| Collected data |

Start of Block

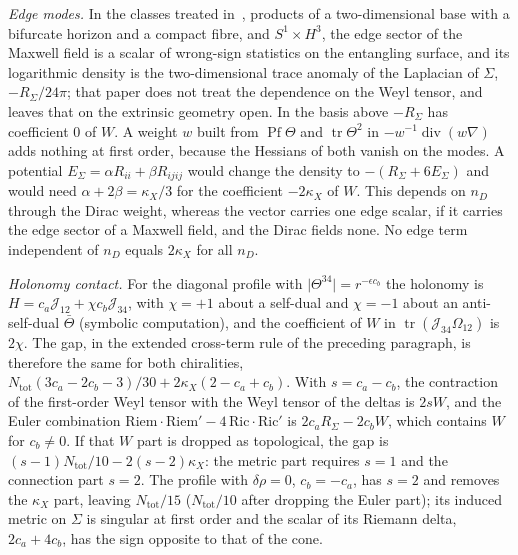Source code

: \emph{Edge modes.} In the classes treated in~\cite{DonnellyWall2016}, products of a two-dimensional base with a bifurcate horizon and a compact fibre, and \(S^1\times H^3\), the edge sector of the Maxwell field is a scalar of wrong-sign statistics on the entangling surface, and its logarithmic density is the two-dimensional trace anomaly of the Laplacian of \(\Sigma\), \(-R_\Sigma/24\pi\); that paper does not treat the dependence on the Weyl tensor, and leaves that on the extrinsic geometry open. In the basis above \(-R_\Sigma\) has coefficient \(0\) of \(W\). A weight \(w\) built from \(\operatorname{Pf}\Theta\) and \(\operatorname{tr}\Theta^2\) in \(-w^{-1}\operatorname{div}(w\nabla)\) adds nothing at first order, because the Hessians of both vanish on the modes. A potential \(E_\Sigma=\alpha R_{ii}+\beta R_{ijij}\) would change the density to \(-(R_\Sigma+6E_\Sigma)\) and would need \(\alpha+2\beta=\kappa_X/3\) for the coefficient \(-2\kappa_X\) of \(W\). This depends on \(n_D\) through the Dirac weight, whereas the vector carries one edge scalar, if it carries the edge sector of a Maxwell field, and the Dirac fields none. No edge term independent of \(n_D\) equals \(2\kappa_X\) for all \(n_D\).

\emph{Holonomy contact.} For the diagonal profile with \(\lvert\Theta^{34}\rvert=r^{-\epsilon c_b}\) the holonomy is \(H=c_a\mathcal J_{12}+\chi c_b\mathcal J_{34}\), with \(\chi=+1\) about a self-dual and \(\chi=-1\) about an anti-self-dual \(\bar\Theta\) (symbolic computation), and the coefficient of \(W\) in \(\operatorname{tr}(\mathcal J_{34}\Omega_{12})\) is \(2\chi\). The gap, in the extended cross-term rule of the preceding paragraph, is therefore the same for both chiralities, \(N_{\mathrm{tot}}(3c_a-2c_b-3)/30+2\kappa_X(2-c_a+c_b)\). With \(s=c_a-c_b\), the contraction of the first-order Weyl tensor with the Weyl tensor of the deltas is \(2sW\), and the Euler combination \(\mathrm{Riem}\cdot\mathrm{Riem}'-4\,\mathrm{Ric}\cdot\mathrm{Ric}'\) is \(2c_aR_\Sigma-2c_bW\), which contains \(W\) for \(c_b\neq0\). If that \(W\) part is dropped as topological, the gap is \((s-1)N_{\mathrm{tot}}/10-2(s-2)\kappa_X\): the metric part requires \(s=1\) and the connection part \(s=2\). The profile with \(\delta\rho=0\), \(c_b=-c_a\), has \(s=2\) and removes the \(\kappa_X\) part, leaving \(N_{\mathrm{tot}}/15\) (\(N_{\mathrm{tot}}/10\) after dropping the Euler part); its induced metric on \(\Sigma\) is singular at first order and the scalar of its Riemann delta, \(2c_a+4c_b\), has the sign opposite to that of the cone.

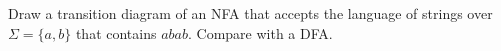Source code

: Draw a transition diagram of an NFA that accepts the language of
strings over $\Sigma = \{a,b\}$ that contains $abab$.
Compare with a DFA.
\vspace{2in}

End of Block

| What this task involves |
Before duplicating the entries above, strip out the pictures and keep the rest exact.

| Output of the exercise |
Source code

: \emph{Edge modes.} In the classes treated in~\cite{DonnellyWall2016}, products of a two-dimensional base with a bifurcate horizon and a compact fibre, and \(S^1\times H^3\), the edge sector of the Maxwell field is a scalar of wrong-sign statistics on the entangling surface, and its logarithmic density is the two-dimensional trace anomaly of the Laplacian of \(\Sigma\), \(-R_\Sigma/24\pi\); that paper does not treat the dependence on the Weyl tensor, and leaves that on the extrinsic geometry open. In the basis above \(-R_\Sigma\) has coefficient \(0\) of \(W\). A weight \(w\) built from \(\operatorname{Pf}\Theta\) and \(\operatorname{tr}\Theta^2\) in \(-w^{-1}\operatorname{div}(w\nabla)\) adds nothing at first order, because the Hessians of both vanish on the modes. A potential \(E_\Sigma=\alpha R_{ii}+\beta R_{ijij}\) would change the density to \(-(R_\Sigma+6E_\Sigma)\) and would need \(\alpha+2\beta=\kappa_X/3\) for the coefficient \(-2\kappa_X\) of \(W\). This depends on \(n_D\) through the Dirac weight, whereas the vector carries one edge scalar, if it carries the edge sector of a Maxwell field, and the Dirac fields none. No edge term independent of \(n_D\) equals \(2\kappa_X\) for all \(n_D\).

\emph{Holonomy contact.} For the diagonal profile with \(\lvert\Theta^{34}\rvert=r^{-\epsilon c_b}\) the holonomy is \(H=c_a\mathcal J_{12}+\chi c_b\mathcal J_{34}\), with \(\chi=+1\) about a self-dual and \(\chi=-1\) about an anti-self-dual \(\bar\Theta\) (symbolic computation), and the coefficient of \(W\) in \(\operatorname{tr}(\mathcal J_{34}\Omega_{12})\) is \(2\chi\). The gap, in the extended cross-term rule of the preceding paragraph, is therefore the same for both chiralities, \(N_{\mathrm{tot}}(3c_a-2c_b-3)/30+2\kappa_X(2-c_a+c_b)\). With \(s=c_a-c_b\), the contraction of the first-order Weyl tensor with the Weyl tensor of the deltas is \(2sW\), and the Euler combination \(\mathrm{Riem}\cdot\mathrm{Riem}'-4\,\mathrm{Ric}\cdot\mathrm{Ric}'\) is \(2c_aR_\Sigma-2c_bW\), which contains \(W\) for \(c_b\neq0\). If that \(W\) part is dropped as topological, the gap is \((s-1)N_{\mathrm{tot}}/10-2(s-2)\kappa_X\): the metric part requires \(s=1\) and the connection part \(s=2\). The profile with \(\delta\rho=0\), \(c_b=-c_a\), has \(s=2\) and removes the \(\kappa_X\) part, leaving \(N_{\mathrm{tot}}/15\) (\(N_{\mathrm{tot}}/10\) after dropping the Euler part); its induced metric on \(\Sigma\) is singular at first order and the scalar of its Riemann delta, \(2c_a+4c_b\), has the sign opposite to that of the cone.

Source code

: Draw a transition diagram of an NFA that accepts the language of
strings over $\Sigma = \{a,b\}$ that contains $abab$.
Compare with a DFA.
\vspace{2in}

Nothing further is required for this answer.